> The problem
The expected output is the line with "Necromancy: 0" followed by every remaining line of the entries, all repeated exactly.

> Input data
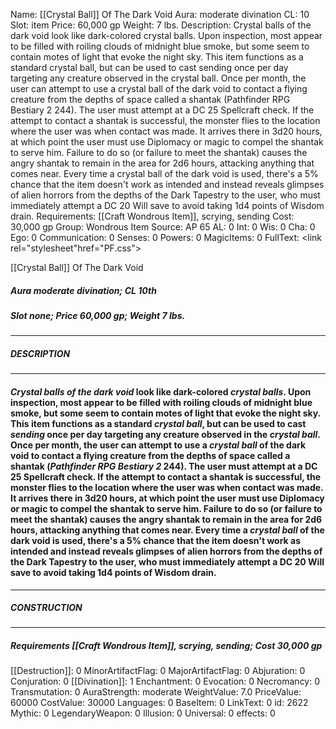 Name: [[Crystal Ball]] Of The Dark Void
Aura: moderate divination
CL: 10
Slot: item
Price: 60,000 gp
Weight: 7 lbs.
Description: Crystal balls of the dark void look like dark-colored crystal balls. Upon inspection, most appear to be filled with roiling clouds of midnight blue smoke, but some seem to contain motes of light that evoke the night sky. This item functions as a standard crystal ball, but can be used to cast sending once per day targeting any creature observed in the crystal ball. Once per month, the user can attempt to use a crystal ball of the dark void to contact a flying creature from the depths of space called a shantak (Pathfinder RPG Bestiary 2 244). The user must attempt at a DC 25 Spellcraft check. If the attempt to contact a shantak is successful, the monster flies to the location where the user was when contact was made. It arrives there in 3d20 hours, at which point the user must use Diplomacy or magic to compel the shantak to serve him. Failure to do so (or failure to meet the shantak) causes the angry shantak to remain in the area for 2d6 hours, attacking anything that comes near. Every time a crystal ball of the dark void is used, there's a 5% chance that the item doesn't work as intended and instead reveals glimpses of alien horrors from the depths of the Dark Tapestry to the user, who must immediately attempt a DC 20 Will save to avoid taking 1d4 points of Wisdom drain.
Requirements: [[Craft Wondrous Item]], scrying, sending
Cost: 30,000 gp
Group: Wondrous Item
Source: AP 65
AL: 0
Int: 0
Wis: 0
Cha: 0
Ego: 0
Communication: 0
Senses: 0
Powers: 0
MagicItems: 0
FullText: <link rel="stylesheet"href="PF.css"><div class="heading"><p class="alignleft">[[Crystal Ball]] Of The Dark Void</p><div style="clear: both;"></div></div><div><h5><b>Aura </b>moderate divination; <b>CL </b>10th</h5><h5><b>Slot </b>none; <b>Price </b>60,000 gp; <b>Weight </b>7 lbs.</h5></div><hr/><div><h5><b>DESCRIPTION</b></h5></div><hr/><div><h4><p><i>Crystal balls of the dark void</i> look like dark-colored <i><i>crystal ball</i>s</i>. Upon inspection, most appear to be filled with roiling clouds of midnight blue smoke, but some seem to contain motes of light that evoke the night sky. This item functions as a standard <i>crystal ball</i>, but can be used to cast <i>sending</i> once per day targeting any creature observed in the <i>crystal ball</i>. Once per month, the user can attempt to use a <i>crystal ball</i> of the dark void to contact a flying creature from the depths of space called a shantak (<i>Pathfinder RPG Bestiary 2</i> 244). The user must attempt at a DC 25 Spellcraft check. If the attempt to contact a shantak is successful, the monster flies to the location where the user was when contact was made. It arrives there in 3d20 hours, at which point the user must use Diplomacy or magic to compel the shantak to serve him. Failure to do so (or failure to meet the shantak) causes the angry shantak to remain in the area for 2d6 hours, attacking anything that comes near. Every time a <i>crystal ball</i> of the dark void is used, there's a 5% chance that the item doesn't work as intended and instead reveals glimpses of alien horrors from the depths of the Dark Tapestry to the user, who must immediately attempt a DC 20 Will save to avoid taking 1d4 points of Wisdom drain.</p></h4></div><hr/><div><h5><b>CONSTRUCTION</b></h5></div><hr/><div><h5><b>Requirements </b>[[Craft Wondrous Item]], <i>scrying</i>, <i>sending</i>; <b>Cost </b>30,000 gp</h5></div>
[[Destruction]]: 0
MinorArtifactFlag: 0
MajorArtifactFlag: 0
Abjuration: 0
Conjuration: 0
[[Divination]]: 1
Enchantment: 0
Evocation: 0
Necromancy: 0
Transmutation: 0
AuraStrength: moderate
WeightValue: 7.0
PriceValue: 60000
CostValue: 30000
Languages: 0
BaseItem: 0
LinkText: 0
id: 2622
Mythic: 0
LegendaryWeapon: 0
Illusion: 0
Universal: 0
effects: 0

> Result below
Necromancy: 0
Transmutation: 0
AuraStrength: moderate
WeightValue: 7.0
PriceValue: 60000
CostValue: 30000
Languages: 0
BaseItem: 0
LinkText: 0
id: 2622
Mythic: 0
LegendaryWeapon: 0
Illusion: 0
Universal: 0
effects: 0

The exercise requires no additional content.